Pour moi, ce n'est pas très compliqué : de dedans nos têtes !

Reste à savoir maintenant ce que nous avons la dedans. Comment est ce arrivé là ? Était ce là depuis le début ? Pourquoi émettons nous cette idée et pas celle du voisin ? Et pourquoi pensons nous...tout simplement ?

En bref : qu'est ce qui motive la pensé ? A quoi sert elle ?

Pour moi : à agir sur l'environnement afin d'en tirer le nécessaire à la survie de l'organisme pensant.

Autrement dit, l'homme étant un organisme, et n'étant pas encore autonome vis à vis de ses besoins de survie fondamentaux, nos pensés pourront toujours être ramenées à cette motivation première : survivre.

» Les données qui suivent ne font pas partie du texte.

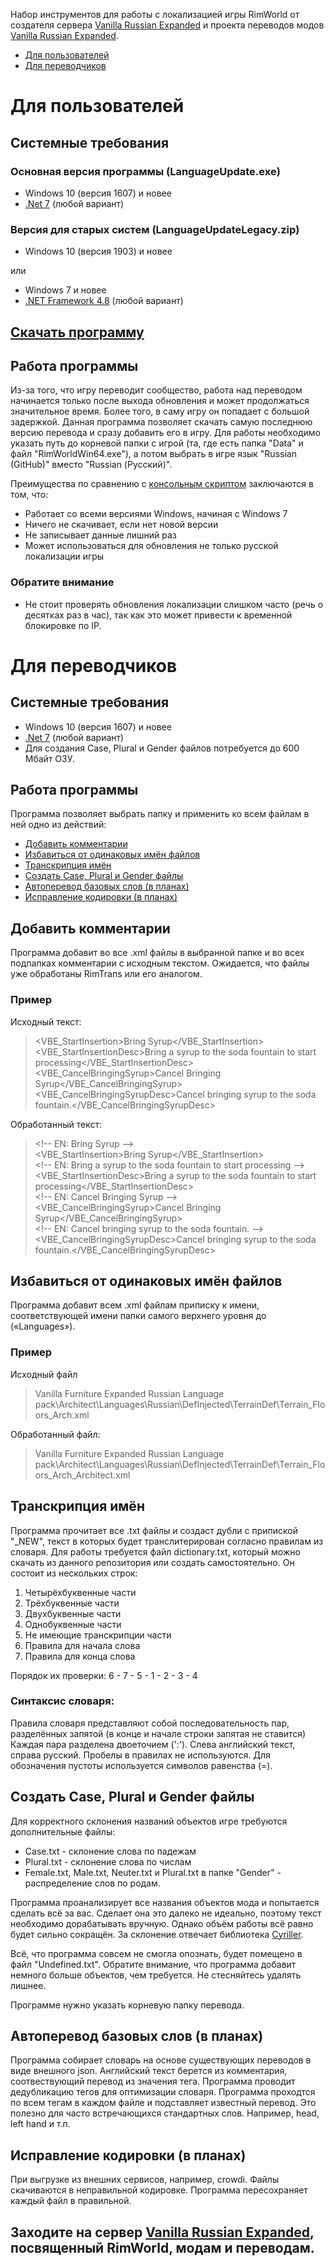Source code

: ﻿Набор инструментов для работы с локализацией игры RimWorld от создателя сервера [Vanilla Russian Expanded](https://discord.gg/GB2e2VhgVE) и проекта переводов модов [Vanilla Russian Expanded](https://github.com/OneCodeUnit/VanillaRussianExpanded).

+ [Для пользователей](https://github.com/OneCodeUnit/RimLangKit#для-пользователей)
+ [Для переводчиков](https://github.com/OneCodeUnit/RimLangKit#для-переводчиков)

# Для пользователей

## Системные требования

### Основная версия программы (LanguageUpdate.exe)
+ Windows 10 (версия 1607) и новее
+ [.Net 7](https://dotnet.microsoft.com/en-us/download) (любой вариант)

### Версия для старых систем (LanguageUpdateLegacy.zip)
+ Windows 10 (версия 1903) и новее

или

+ Windows 7 и новее
+ [.NET Framework 4.8](https://dotnet.microsoft.com/en-us/download/dotnet-framework) (любой вариант)

## [Скачать программу](https://github.com/OneCodeUnit/RimLangKit/releases/latest)

## Работа программы
Из-за того, что игру переводит сообщество, работа над переводом начинается только после выхода обновления и может продолжаться значительное время. Более того, в саму игру он попадает с большой задержкой. Данная программа позволяет скачать самую последнюю версию перевода и сразу добавить его в игру.
Для работы необходимо указать путь до корневой папки с игрой (та, где есть папка "Data" и файл "RimWorldWin64.exe"), а потом выбрать в игре язык "Russian (GitHub)" вместо "Russian (Русский)".

Преимущества по сравнению с [консольным скриптом](https://github.com/asidsx/RimWorldRuslangAutoUpdater/blob/main/auto.bat) заключаются в том, что:
+ Работает со всеми версиями Windows, начиная с Windows 7
+ Ничего не скачивает, если нет новой версии
+ Не записывает данные лишний раз
+ Может использоваться для обновления не только русской локализации игры

### Обратите внимание

+ Не стоит проверять обновления локализации слишком часто (речь о десятках раз в час), так как это может привести к временной блокировке по IP.


# Для переводчиков

## Системные требования
+ Windows 10 (версия 1607) и новее
+ [.Net 7](https://dotnet.microsoft.com/en-us/download) (любой вариант)
+ Для создания Case, Plural и Gender файлов потребуется до 600 Мбайт ОЗУ.

## Работа программы
Программа позволяет выбрать папку и применить ко всем файлам в ней одно из действий:
+ [Добавить комментарии](https://github.com/OneCodeUnit/RimLangKit#%D0%B4%D0%BE%D0%B1%D0%B0%D0%B2%D0%B8%D1%82%D1%8C-%D0%BA%D0%BE%D0%BC%D0%BC%D0%B5%D0%BD%D1%82%D0%B0%D1%80%D0%B8%D0%B8)
+ [Избавиться от одинаковых имён файлов](https://github.com/OneCodeUnit/RimLangKit#%D0%B8%D0%B7%D0%B1%D0%B0%D0%B2%D0%B8%D1%82%D1%8C%D1%81%D1%8F-%D0%BE%D1%82-%D0%BE%D0%B4%D0%B8%D0%BD%D0%B0%D0%BA%D0%BE%D0%B2%D1%8B%D1%85-%D0%B8%D0%BC%D1%91%D0%BD-%D1%84%D0%B0%D0%B9%D0%BB%D0%BE%D0%B2)
+ [Транскрипция имён](https://github.com/OneCodeUnit/RimLangKit#%D1%82%D1%80%D0%B0%D0%BD%D1%81%D0%BA%D1%80%D0%B8%D0%BF%D1%86%D0%B8%D1%8F-%D0%B8%D0%BC%D1%91%D0%BD)
+ [Создать Case, Plural и Gender файлы](https://github.com/OneCodeUnit/RimLangKit#%D1%81%D0%BE%D0%B7%D0%B4%D0%B0%D1%82%D1%8C-case-plural-%D0%B8-gender-%D1%84%D0%B0%D0%B9%D0%BB%D1%8B)
+ [Автоперевод базовых слов (в планах)](https://github.com/OneCodeUnit/RimLangKit#автоперевод-базовых-слов-в-планах)
+ [Исправление кодировки (в планах)](https://github.com/OneCodeUnit/RimLangKit#исправление-кодировки-в-планах)

## Добавить комментарии
Программа добавит во все .xml файлы в выбранной папке и во всех подпапках комментарии с исходным текстом. Ожидается, что файлы уже обработаны RimTrans или его аналогом.
### Пример
Исходный текст:
> \<VBE_StartInsertion>Bring Syrup</VBE_StartInsertion>\
> \<VBE_StartInsertionDesc>Bring a syrup to the soda fountain to start processing</VBE_StartInsertionDesc>\
> \<VBE_CancelBringingSyrup>Cancel Bringing Syrup</VBE_CancelBringingSyrup>\
> \<VBE_CancelBringingSyrupDesc>Cancel bringing syrup to the soda fountain.</VBE_CancelBringingSyrupDesc>

Обработанный текст:
> \<!-- EN: Bring Syrup -->\
> \<VBE_StartInsertion>Bring Syrup</VBE_StartInsertion>\
> \<!-- EN: Bring a syrup to the soda fountain to start processing -->\
> \<VBE_StartInsertionDesc>Bring a syrup to the soda fountain to start processing</VBE_StartInsertionDesc>\
> \<!-- EN: Cancel Bringing Syrup -->\
> \<VBE_CancelBringingSyrup>Cancel Bringing Syrup</VBE_CancelBringingSyrup>\
> \<!-- EN: Cancel bringing syrup to the soda fountain. -->\
> \<VBE_CancelBringingSyrupDesc>Cancel bringing syrup to the soda fountain.</VBE_CancelBringingSyrupDesc>

## Избавиться от одинаковых имён файлов
Программа добавит всем .xml файлам приписку к имени, соответствующей имени папки самого верхнего уровня до («Languages»).
### Пример
Исходный файл
> Vanilla Furniture Expanded Russian Language pack\Architect\Languages\Russian\DefInjected\TerrainDef\Terrain_Floors_Arch.xml

Обработанный файл:
> Vanilla Furniture Expanded Russian Language pack\Architect\Languages\Russian\DefInjected\TerrainDef\Terrain_Floors_Arch_Architect.xml

## Транскрипция имён
Программа прочитает все .txt файлы и создаст дубли с припиской "_NEW", текст в которых будет транслитерирован согласно правилам из словаря.
Для работы требуется файл dictionary.txt, который можно скачать из данного репозитория или создать самостоятельно.
Он состоит из нескольких строк:
1. Четырёхбуквенные части
2. Трёхбуквенные части
3. Двухбуквенные части
4. Однобуквенные части
5. Не имеющие транскрипции части
6. Правила для начала слова
7. Правила для конца слова

Порядок их проверки: 6 - 7 - 5 - 1 - 2 - 3 - 4

### Синтаксис словаря:
Правила словаря представляют собой последовательность пар, разделённых запятой (в конце и начале строки запятая не ставится)
Каждая пара разделена двоеточием (':'). Слева английский текст, справа русский.
Пробелы в правилах не используются. Для обозначения пустоты используется символов равенства (=).

## Создать Case, Plural и Gender файлы
Для корректного склонения названий объектов игре требуются дополнительные файлы:
+ Case.txt - склонение слова по падежам
+ Plural.txt - склонение слова по числам
+ Female.txt, Male.txt, Neuter.txt и Plural.txt в папке "Gender" - распределение слов по родам.

Программа проанализирует все названия объектов мода и попытается сделать всё за вас. Сделает она это далеко не идеально, поэтому текст необходимо дорабатывать вручную.
Однако объём работы всё равно будет сильно сокращён. За склонение отвечает библиотека [Cyriller](https://github.com/miyconst/Cyriller).

Всё, что программа совсем не смогла опознать, будет помещено в файл "Undefined.txt". Обратите внимание, что программа добавит немного больше объектов, чем требуется. Не стесняйтесь удалять лишнее.

Программе нужно указать корневую папку перевода.

## Автоперевод базовых слов (в планах)
Программа собирает словарь на основе существующих переводов в виде внешного json. Английский текст берется из комментария, соотвествующий перевод из значения тега.
Программа проводит дедубликацию тегов для оптимизации словаря.
Программа проходтся по всем тегам в каждом файле и подставляет известный перевод.
Это полезно для часто встречающихся стандартных слов. Например, head, left hand и т.п.

## Исправление кодировки (в планах)
При выгрузке из внешних сервисов, например, crowdi. Файлы скачиваются в неправильной кодировке. Программа пересохраняет каждый файл в правильной.

## Заходите на сервер [Vanilla Russian Expanded](https://discord.gg/GB2e2VhgVE), посвященный RimWorld, модам и переводам.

Il y a, je crois, trois besoins fondamentaux pour tout organisme vivant (reste à définir ce qu'est le vivant...mais c'est un autre débat), et ces derniers sont de l'ordre de l’instinct :

- boire
- manger
- copuler

On n'apprend pas à un enfant à téter, il sait le faire instinctivement tout seul dès ses premières heures...
Ainsi, une parti de nos "idées", viennent de là : de nos instincts, bien souvent d'ailleurs inconscients.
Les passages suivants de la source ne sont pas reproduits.